A verbatim copy of the records below, pictures omitted, is the task.

● EXERCISE DATA:
◇ ◇ ◇ ◇ ◇
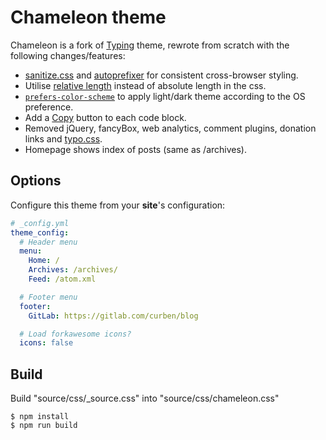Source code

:# Chameleon theme

Chameleon is a fork of [Typing](https://github.com/geekplux/hexo-theme-typing) theme, rewrote from scratch with the following changes/features:

- [sanitize.css](https://github.com/csstools/sanitize.css/) and [autoprefixer](https://github.com/csstools/sanitize.css/) for consistent cross-browser styling.
- Utilise [relative length](https://www.w3schools.com/CSSref/css_units.asp) instead of absolute length in the css.
- [`prefers-color-scheme`](https://developer.mozilla.org/en-US/docs/Web/CSS/@media/prefers-color-scheme) to apply light/dark theme according to the OS preference.
- Add a [Copy](https://clipboardjs.com/) button to each code block.
- Removed jQuery, fancyBox, web analytics, comment plugins, donation links and [typo.css](https://github.com/sofish/typo.css).
- Homepage shows index of posts (same as /archives).

## Options

Configure this theme from your **site**'s configuration:

``` yml
# _config.yml
theme_config:
  # Header menu
  menu:
    Home: /
    Archives: /archives/
    Feed: /atom.xml

  # Footer menu
  footer:
    GitLab: https://gitlab.com/curben/blog

  # Load forkawesome icons?
  icons: false
```

## Build

Build "source/css/_source.css" into "source/css/chameleon.css"

```
$ npm install
$ npm run build
```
◇ ◇ ◇ ◇ ◇
● ANSWER SECTION:
Source code

:# Chameleon theme

Chameleon is a fork of [Typing](https://github.com/geekplux/hexo-theme-typing) theme, rewrote from scratch with the following changes/features:

- [sanitize.css](https://github.com/csstools/sanitize.css/) and [autoprefixer](https://github.com/csstools/sanitize.css/) for consistent cross-browser styling.
- Utilise [relative length](https://www.w3schools.com/CSSref/css_units.asp) instead of absolute length in the css.
- [`prefers-color-scheme`](https://developer.mozilla.org/en-US/docs/Web/CSS/@media/prefers-color-scheme) to apply light/dark theme according to the OS preference.
- Add a [Copy](https://clipboardjs.com/) button to each code block.
- Removed jQuery, fancyBox, web analytics, comment plugins, donation links and [typo.css](https://github.com/sofish/typo.css).
- Homepage shows index of posts (same as /archives).

## Options

Configure this theme from your **site**'s configuration:

``` yml
# _config.yml
theme_config:
  # Header menu
  menu:
    Home: /
    Archives: /archives/
    Feed: /atom.xml

  # Footer menu
  footer:
    GitLab: https://gitlab.com/curben/blog

  # Load forkawesome icons?
  icons: false
```

## Build

Build "source/css/_source.css" into "source/css/chameleon.css"

```
$ npm install
$ npm run build
```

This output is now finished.